Issue: 58 Section: Business Geography: Canada Colombia Topics: Canada-Colombia Free Trade Agreement

February 25, 2009

Crude Business in Colombia

Alberta's oil and gas sector gets behind the Free Trade push

by Dawn Paley

Collage based on stickers seen in Bogota. Photo: Moira Peters

BOGOTÁ, COLOMBIA–When Minister of International Trade Stockwell Day signed the Canada-Colombia Free Trade Agreement (FTA) in Peru on November 21, it was a happy day for Canada’s oil and gas sector, but the deal was celebrated by its signatories as a landmark for human rights and democracy in Colombia.

“Deepening both economic and political engagement between our countries is the best way Canadians can support the citizens of Colombia in their efforts to create a safer and more prosperous democracy,” said Prime Minister Stephen Harper at the signing ceremony.

As Day’s pen slid across paper in Peru, a massive mobilization of popular movements had taken over the central plaza in Colombia’s capital. The protests in Bogotá – known as a Minga, and spearheaded by Indigenous peoples – were the culmination of over six weeks of demonstrations across the country.

Crystal clear among the demands of the tens of thousands mobilizing in Bogotá was the immediate end to all FTAs and an end to the economic system these deals represent.

“Free Trade Agreements are never for the benefit of the people,” says Rafael Coicué, a Nasa Indigenous leader from Cauca, in southwest Colombia, who participated in the Minga. “These agreements are shaped by economic interests at the cost of life and sovereignty.”
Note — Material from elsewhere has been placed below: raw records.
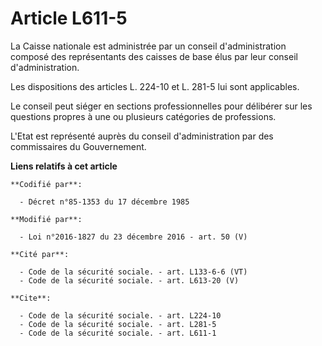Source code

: # Article L611-5

La Caisse nationale est administrée par un conseil d'administration composé des représentants des caisses de base élus par
leur conseil d'administration.

Les dispositions des articles L. 224-10 et L. 281-5 lui sont applicables.

Le conseil peut siéger en sections professionnelles pour délibérer sur les questions propres à une ou plusieurs catégories de
professions.

L'Etat est représenté auprès du conseil d'administration par des commissaires du Gouvernement.

**Liens relatifs à cet article**

	**Codifié par**:

	  - Décret n°85-1353 du 17 décembre 1985

	**Modifié par**:

	  - Loi n°2016-1827 du 23 décembre 2016 - art. 50 (V)

	**Cité par**:

	  - Code de la sécurité sociale. - art. L133-6-6 (VT)
	  - Code de la sécurité sociale. - art. L613-20 (V)

	**Cite**:

	  - Code de la sécurité sociale. - art. L224-10
	  - Code de la sécurité sociale. - art. L281-5
	  - Code de la sécurité sociale. - art. L611-1
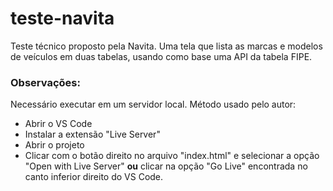 # teste-navita
Teste técnico proposto pela Navita. Uma tela que lista as marcas e modelos de veículos em duas tabelas, usando como base uma API da tabela FIPE.

### Observações:
Necessário executar em um servidor local. Método usado pelo autor:
 - Abrir o VS Code
 - Instalar a extensão "Live Server"
 - Abrir o projeto
 - Clicar com o botão direito no arquivo "index.html" e selecionar a opção "Open with Live Server" **ou** clicar na opção "Go Live" encontrada no canto inferior direito do VS Code.
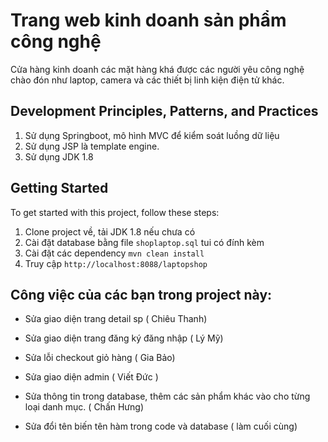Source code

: # Trang web kinh doanh sản phẩm công nghệ

Cửa hàng kinh doanh các mặt hàng khá được các người yêu công nghệ chào đón như laptop, camera và các thiết bị linh kiện điện tử khác.

## Development Principles, Patterns, and Practices

1. Sử dụng Springboot, mô hình MVC để kiểm soát luồng dữ liệu
2. Sử dụng JSP là template engine.
3. Sử dụng JDK 1.8

## Getting Started

To get started with this project, follow these steps:

1. Clone project về, tải JDK 1.8 nếu chưa có
2. Cài đặt database bằng file <code>shoplaptop.sql</code> tui có đính kèm
3. Cài đặt các dependency <code>mvn clean install</code>
4. Truy cập <code>http://localhost:8088/laptopshop</code>

## Công việc của các bạn trong project này: 

- Sửa giao diện trang detail sp ( Chiêu Thanh)
- Sửa giao diện trang đăng ký đăng nhập ( Lý Mỹ)
- Sửa lỗi checkout giỏ hàng ( Gia Bảo) 
- Sửa giao diện admin ( Viết Đức )
- Sửa thông tin trong database, thêm các sản phẩm khác vào cho từng loại danh mục.  ( Chấn Hưng) 


- Sửa đổi tên biến tên hàm trong code và database ( làm cuối cùng)
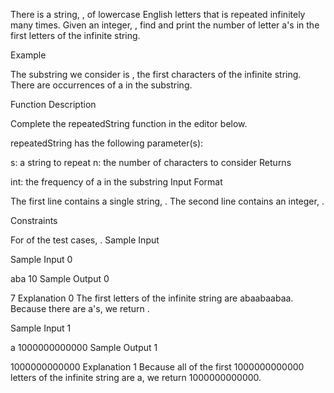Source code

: There is a string, , of lowercase English letters that is repeated infinitely many times. Given an integer, , find and print the number of letter a's in the first  letters of the infinite string.

Example


The substring we consider is , the first  characters of the infinite string. There are  occurrences of a in the substring.

Function Description

Complete the repeatedString function in the editor below.

repeatedString has the following parameter(s):

s: a string to repeat
n: the number of characters to consider
Returns

int: the frequency of a in the substring
Input Format

The first line contains a single string, .
The second line contains an integer, .

Constraints

For  of the test cases, .
Sample Input

Sample Input 0

aba
10
Sample Output 0

7
Explanation 0
The first  letters of the infinite string are abaabaabaa. Because there are  a's, we return .

Sample Input 1

a
1000000000000
Sample Output 1

1000000000000
Explanation 1
Because all of the first 1000000000000  letters of the infinite string are a, we return 1000000000000.
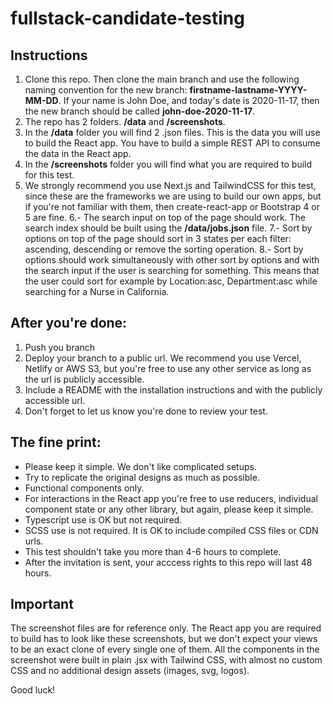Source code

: # fullstack-candidate-testing

## Instructions


1. Clone this repo. Then clone the main branch and use the following naming convention for the new branch: **firstname-lastname-YYYY-MM-DD**. If your name is John Doe, and today's date is 2020-11-17, then the new branch should be called **john-doe-2020-11-17**.
2. The repo has 2 folders. **/data** and **/screenshots**.
3. In the **/data** folder you will find 2 .json files. This is the data you will use to build the React app. You have to build a simple REST API to consume the data in the React app.
4. In the **/screenshots** folder you will find what you are required to build for this test. 
5. We strongly recommend you use Next.js and TailwindCSS for this test, since these are the frameworks we are using to build our own apps, but if you're not familiar with them, then create-react-app or Bootstrap 4 or 5 are fine. 
6.- The search input on top of the page should work. The search index should be built using the **/data/jobs.json** file.
7.- Sort by options on top of the page should sort in 3 states per each filter: ascending, descending or remove the sorting operation.
8.- Sort by options should work simultaneously with other sort by options and with the search input if the user is searching for something. This means that the user could sort for example by Location:asc, Department:asc while searching for a Nurse in California.

## After you're done:
1. Push you branch
2. Deploy your branch to a public url. We recommend you use Vercel, Netlify or AWS S3, but you're free to use any other service as long as the url is publicly accessible. 
3. Include a README with the installation instructions and with the publicly accessible url. 
4. Don't forget to let us know you're done to review your test.


## The fine print:
- Please keep it simple. We don't like complicated setups.
- Try to replicate the original designs as much as possible.
- Functional components only. 
- For interactions in the React app you're free to use reducers, individual component state or any other library, but again, please keep it simple.
- Typescript use is OK but not required.
- SCSS use is not required. It is OK to include compiled CSS files or CDN urls.
- This test shouldn't take you more than 4-6 hours to complete.
- After the invitation is sent, your acccess rights to this repo will last 48 hours.  

## Important

The screenshot files are for reference only. The React app you are required to build has to look like these screenshots, but we don't expect your views to be an exact clone of every single one of them. All the components in the screenshot were built in plain .jsx with Tailwind CSS, with almost no custom CSS and no additional design assets (images, svg, logos).

Good luck!
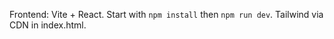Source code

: Frontend: Vite + React. Start with `npm install` then `npm run dev`. Tailwind via CDN in index.html.
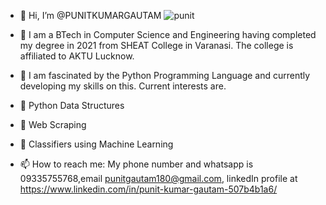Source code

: - 👋 Hi, I’m @PUNITKUMARGAUTAM
![punit](https://user-images.githubusercontent.com/82086530/133032356-40e56a52-ca91-41d8-926a-80c9c6178e39.jpg)





- 👀 I am a BTech in Computer Science and Engineering having completed my degree in 2021 from SHEAT College in Varanasi. The college is affiliated to AKTU Lucknow.
- 🌱 I am fascinated by the Python Programming Language and currently developing my skills on this. Current interests are.
- 💞️ Python Data Structures
- 💞️ Web Scraping
- 💞️ Classifiers using Machine Learning
- 📫 How to reach me: My phone number and whatsapp is 09335755768,email punitgautam180@gmail.com, linkedIn profile at https://www.linkedin.com/in/punit-kumar-gautam-507b4b1a6/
The Canada-Colombia FTA was negotiated in secret, and the texts of the talks were only made public at the time of the signing ceremony. And, having signed the FTA with Colombia, the Harper government evened the score with the Bush Administration in the US: both governments have now signed the agreement, but neither one has yet ratified the deal.

According to Foreign Affairs Canada, bilateral trade with Colombia in 2007 totaled $1.14 billion, making it the fourth most important destination for Canadian trade in Latin America.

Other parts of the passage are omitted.